# Looking for an Rp Partner [SFW]



## KageKamonohashi (Aug 26, 2017)

Everyone can use some more friends, right? Of course. That's why we're here after all, right? I'm Kage and I'm looking for a couple people to rp with me (preferably one on one). Please note that I'm looking for SFW only at the time. Thanks.

Style:

My style of rping is third person, past tense, story/paragraph, semi-lit to lit. Typically, I take the lead in rps in terms of plot. Often, my partners will have one, maybe two characters while I control the rest of the world (including several characters and situations) around them. I do not mind this in slightest, however, I am also willing to work with my partner in creating plot and setting as well. I do ask that my partner be at least semi-literate, since I tend to put my heart and soul into posts and it's really discouraging to see a 3-word response back. I understand writer's block, but consistent one liners decrease my enjoyment of the rp.

Interests:

I typically enjoy just about anything related to adventure, though my favorite genre would have to be fantasy, and favorite setting would probably be medieval. I do, however, enjoy other genres such as sci-fi, post-apocalyptic, spy, and anything else suitable for a good story. Settings in terms of time and location are quite flexible. I also do enjoy a good quadruped/feral rp as well, so, if that interests you, let me know.

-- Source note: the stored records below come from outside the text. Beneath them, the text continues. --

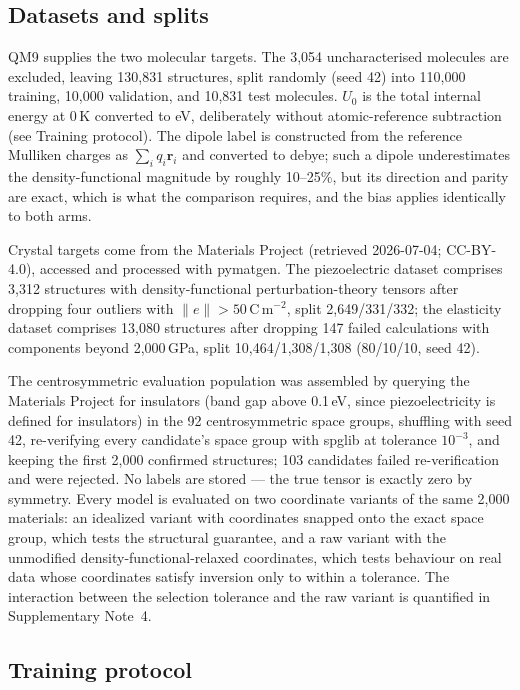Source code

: \subsection*{Datasets and splits}

QM9\cite{ramakrishnan2014qm9} supplies the two molecular targets. The 3,054 uncharacterised molecules are excluded, leaving 130,831 structures, split randomly (seed 42) into 110,000 training, 10,000 validation, and 10,831 test molecules. $U_0$ is the total internal energy at 0\,K converted to eV, deliberately without atomic-reference subtraction (see Training protocol). The dipole label is constructed from the reference Mulliken charges as $\sum_i q_i \mathbf{r}_i$ and converted to debye; such a dipole underestimates the density-functional magnitude by roughly 10--25\%, but its direction and parity are exact, which is what the comparison requires, and the bias applies identically to both arms.

Crystal targets come from the Materials Project (retrieved 2026-07-04; CC-BY-4.0), accessed and processed with pymatgen\cite{ong2013pymatgen}. The piezoelectric dataset\cite{dejong2015piezo} comprises 3,312 structures with density-functional perturbation-theory tensors after dropping four outliers with $\lVert e \rVert > 50$\,C\,m$^{-2}$, split 2,649/331/332; the elasticity dataset comprises 13,080 structures after dropping 147 failed calculations with components beyond 2,000\,GPa, split 10,464/1,308/1,308 (80/10/10, seed 42).

The centrosymmetric evaluation population was assembled by querying the Materials Project for insulators (band gap above 0.1\,eV, since piezoelectricity is defined for insulators) in the 92 centrosymmetric space groups, shuffling with seed 42, re-verifying every candidate's space group with spglib at tolerance $10^{-3}$, and keeping the first 2,000 confirmed structures; 103 candidates failed re-verification and were rejected. No labels are stored --- the true tensor is exactly zero by symmetry. Every model is evaluated on two coordinate variants of the same 2,000 materials: an idealized variant with coordinates snapped onto the exact space group, which tests the structural guarantee, and a raw variant with the unmodified density-functional-relaxed coordinates, which tests behaviour on real data whose coordinates satisfy inversion only to within a tolerance. The interaction between the selection tolerance and the raw variant is quantified in Supplementary Note~4.

\subsection*{Training protocol}


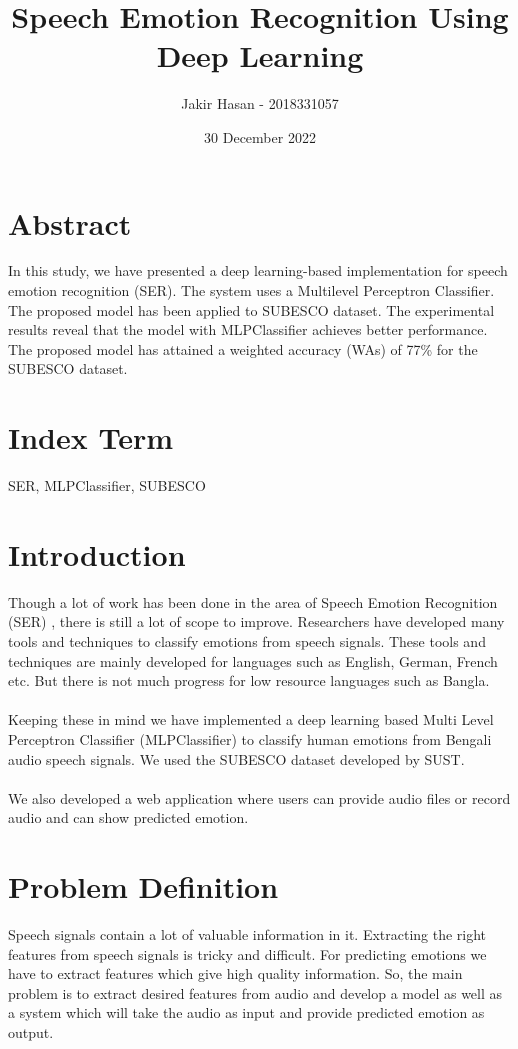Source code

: \documentclass[a4paper, 12pt]{report}
\begin{document}
\title{Speech Emotion Recognition Using Deep Learning}
\author{Jakir Hasan - 2018331057}
\date{30 December 2022}
\maketitle
{}
\newpage
{}
\setcounter{chapter}{1}

\section{Abstract}
In this study, we have presented a deep learning-based implementation for speech emotion recognition (SER). The system uses a Multilevel Perceptron Classifier. The proposed model has been applied to SUBESCO dataset. The experimental results reveal that the model with MLPClassifier achieves better performance. The proposed model has attained a weighted accuracy (WAs) of 77\% for the SUBESCO dataset.

\section{Index Term}
SER, MLPClassifier, SUBESCO

\section{Introduction}
Though a lot of work has been done in the area of Speech Emotion Recognition (SER) , there is still a lot of scope to improve. Researchers have developed many tools and techniques to classify emotions from speech signals. These tools and techniques are mainly developed for languages such as English, German, French etc. But there is not much progress for low resource languages such as Bangla.\\\\
Keeping these in mind we have implemented a deep learning based Multi Level Perceptron Classifier (MLPClassifier) to classify human emotions from Bengali audio speech signals. We used the SUBESCO dataset developed by SUST. \\\\
We also developed a web application where users can provide audio files or record audio and can show predicted emotion.\\


\section{Problem Definition}
Speech signals contain a lot of valuable information in it. Extracting the right features from speech signals is tricky and difficult. For predicting emotions we have to extract features which give high quality information. So, the main problem is to extract desired features from audio and develop a model as well as a system which will take the audio as input and provide predicted emotion as output.
\end{document}
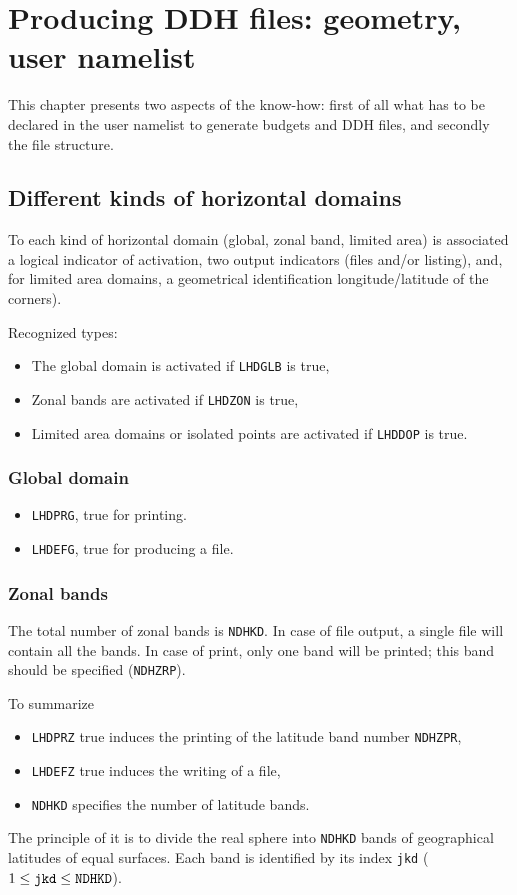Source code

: \chapter{Producing DDH files: geometry, user namelist}

\null
\vspace{1cm}

This chapter presents two aspects of the know-how: first of all what has to be declared in the user namelist to generate budgets and DDH files, and secondly the file structure. 
 
\section{Different kinds of horizontal domains}

To each kind of horizontal domain (global, zonal band, limited area) is associated a logical indicator of activation, two output indicators (files and/or listing), and, for limited area domains, a geometrical identification longitude/latitude of the corners).

Recognized types:  
\begin{itemize}
\item The global domain is activated if {\tt LHDGLB} is true,
\item Zonal bands are activated if {\tt LHDZON} is true,
\item Limited area domains or isolated points are activated if {\tt LHDDOP} is true. 
\end{itemize}

\subsection{Global domain}
 
\begin{itemize}
\item {\tt LHDPRG}, true for printing.
\item {\tt LHDEFG}, true for producing a file.
\end{itemize}
\subsection{Zonal bands }
The total number of zonal bands is {\tt NDHKD}. In case of file output, a single file will contain all the bands. In case of print, only one band will be printed; this band should be specified ({\tt NDHZRP}). 

To summarize
\begin{itemize}
\item {\tt LHDPRZ} true induces the printing of the latitude band number {\tt NDHZPR},
\item {\tt LHDEFZ} true induces the writing of a file,
\item {\tt NDHKD} specifies the number of latitude bands.
\end{itemize}
 The principle of it is to divide the real sphere into {\tt NDHKD} bands of geographical latitudes of equal surfaces. Each band is identified by its index {\tt jkd} ($1 \leq {\tt jkd} \leq {\tt NDHKD}$).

If you have any questions, please ask. You can also PM me! I have many different methods of rping, so we could talk details over PM.

Thanks!


----------



## JamesOtters (Aug 26, 2017)

Hey, I might be up with it! I'm not a big fan of fantasy (I did make my character as realistic as posible...) If you have an Idea, please tell me. I love a good RP!


----------



## EmpressCiela (Sep 1, 2017)

If you're still looking, I'd be ecstatic to RP with you. It's not often that I get to indulge in Fantasy themed ones ^w^


----------



## Madoneverything (Sep 4, 2017)

We could do a feral dragon RP or a feral creatues in a forest, i.e. foxes, wolves, etc.


----------